### MATERIALS PROVIDED
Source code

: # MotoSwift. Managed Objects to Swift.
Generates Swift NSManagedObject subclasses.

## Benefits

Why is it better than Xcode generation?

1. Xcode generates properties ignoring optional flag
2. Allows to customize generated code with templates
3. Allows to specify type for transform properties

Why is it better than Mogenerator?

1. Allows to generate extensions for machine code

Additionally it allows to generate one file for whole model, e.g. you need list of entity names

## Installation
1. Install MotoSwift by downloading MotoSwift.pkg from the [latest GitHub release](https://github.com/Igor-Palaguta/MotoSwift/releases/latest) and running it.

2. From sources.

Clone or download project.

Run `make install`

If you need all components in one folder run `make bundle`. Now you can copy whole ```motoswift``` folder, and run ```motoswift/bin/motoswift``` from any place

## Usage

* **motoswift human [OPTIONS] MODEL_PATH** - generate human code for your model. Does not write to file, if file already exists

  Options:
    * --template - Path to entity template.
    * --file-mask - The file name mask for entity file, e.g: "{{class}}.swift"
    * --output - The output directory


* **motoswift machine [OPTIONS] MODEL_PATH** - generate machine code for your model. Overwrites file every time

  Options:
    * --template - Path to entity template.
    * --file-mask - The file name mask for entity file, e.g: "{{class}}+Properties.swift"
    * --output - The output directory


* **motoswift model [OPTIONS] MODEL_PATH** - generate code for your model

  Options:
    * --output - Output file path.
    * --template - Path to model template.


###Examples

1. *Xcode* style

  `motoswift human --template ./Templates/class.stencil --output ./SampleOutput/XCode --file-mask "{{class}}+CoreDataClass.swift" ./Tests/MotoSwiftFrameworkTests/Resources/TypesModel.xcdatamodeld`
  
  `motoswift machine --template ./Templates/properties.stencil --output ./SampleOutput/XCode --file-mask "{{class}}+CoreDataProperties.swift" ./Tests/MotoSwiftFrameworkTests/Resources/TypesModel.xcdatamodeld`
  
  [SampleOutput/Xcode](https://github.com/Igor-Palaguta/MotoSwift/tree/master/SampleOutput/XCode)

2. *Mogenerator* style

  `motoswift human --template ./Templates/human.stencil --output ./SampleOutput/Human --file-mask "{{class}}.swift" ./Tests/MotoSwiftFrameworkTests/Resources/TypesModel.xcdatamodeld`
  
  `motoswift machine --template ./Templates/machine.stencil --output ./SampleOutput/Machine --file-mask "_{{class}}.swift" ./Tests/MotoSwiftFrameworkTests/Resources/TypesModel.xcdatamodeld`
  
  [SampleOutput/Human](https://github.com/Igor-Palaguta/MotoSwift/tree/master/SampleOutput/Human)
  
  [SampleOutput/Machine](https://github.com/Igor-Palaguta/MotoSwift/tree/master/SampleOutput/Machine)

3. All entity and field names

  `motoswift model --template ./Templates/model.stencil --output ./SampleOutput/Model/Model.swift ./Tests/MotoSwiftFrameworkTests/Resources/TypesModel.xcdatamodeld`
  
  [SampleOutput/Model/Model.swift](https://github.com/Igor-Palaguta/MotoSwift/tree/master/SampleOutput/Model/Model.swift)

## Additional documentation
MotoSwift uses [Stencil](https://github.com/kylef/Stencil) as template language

### TASK BRIEF
All entries shown above should be duplicated without a single difference.

### SOLUTION FOR THIS TASK
Source code

: # MotoSwift. Managed Objects to Swift.
Generates Swift NSManagedObject subclasses.

## Benefits

Why is it better than Xcode generation?

1. Xcode generates properties ignoring optional flag
2. Allows to customize generated code with templates
3. Allows to specify type for transform properties

Why is it better than Mogenerator?

1. Allows to generate extensions for machine code

Additionally it allows to generate one file for whole model, e.g. you need list of entity names

## Installation
1. Install MotoSwift by downloading MotoSwift.pkg from the [latest GitHub release](https://github.com/Igor-Palaguta/MotoSwift/releases/latest) and running it.

2. From sources.

Clone or download project.

Run `make install`

If you need all components in one folder run `make bundle`. Now you can copy whole ```motoswift``` folder, and run ```motoswift/bin/motoswift``` from any place

## Usage

* **motoswift human [OPTIONS] MODEL_PATH** - generate human code for your model. Does not write to file, if file already exists

  Options:
    * --template - Path to entity template.
    * --file-mask - The file name mask for entity file, e.g: "{{class}}.swift"
    * --output - The output directory


* **motoswift machine [OPTIONS] MODEL_PATH** - generate machine code for your model. Overwrites file every time

  Options:
    * --template - Path to entity template.
    * --file-mask - The file name mask for entity file, e.g: "{{class}}+Properties.swift"
    * --output - The output directory


* **motoswift model [OPTIONS] MODEL_PATH** - generate code for your model

  Options:
    * --output - Output file path.
    * --template - Path to model template.


###Examples

1. *Xcode* style

  `motoswift human --template ./Templates/class.stencil --output ./SampleOutput/XCode --file-mask "{{class}}+CoreDataClass.swift" ./Tests/MotoSwiftFrameworkTests/Resources/TypesModel.xcdatamodeld`
  
  `motoswift machine --template ./Templates/properties.stencil --output ./SampleOutput/XCode --file-mask "{{class}}+CoreDataProperties.swift" ./Tests/MotoSwiftFrameworkTests/Resources/TypesModel.xcdatamodeld`
  
  [SampleOutput/Xcode](https://github.com/Igor-Palaguta/MotoSwift/tree/master/SampleOutput/XCode)

2. *Mogenerator* style

  `motoswift human --template ./Templates/human.stencil --output ./SampleOutput/Human --file-mask "{{class}}.swift" ./Tests/MotoSwiftFrameworkTests/Resources/TypesModel.xcdatamodeld`
  
  `motoswift machine --template ./Templates/machine.stencil --output ./SampleOutput/Machine --file-mask "_{{class}}.swift" ./Tests/MotoSwiftFrameworkTests/Resources/TypesModel.xcdatamodeld`
  
  [SampleOutput/Human](https://github.com/Igor-Palaguta/MotoSwift/tree/master/SampleOutput/Human)
  
  [SampleOutput/Machine](https://github.com/Igor-Palaguta/MotoSwift/tree/master/SampleOutput/Machine)

3. All entity and field names

  `motoswift model --template ./Templates/model.stencil --output ./SampleOutput/Model/Model.swift ./Tests/MotoSwiftFrameworkTests/Resources/TypesModel.xcdatamodeld`
  
  [SampleOutput/Model/Model.swift](https://github.com/Igor-Palaguta/MotoSwift/tree/master/SampleOutput/Model/Model.swift)

## Additional documentation
MotoSwift uses [Stencil](https://github.com/kylef/Stencil) as template language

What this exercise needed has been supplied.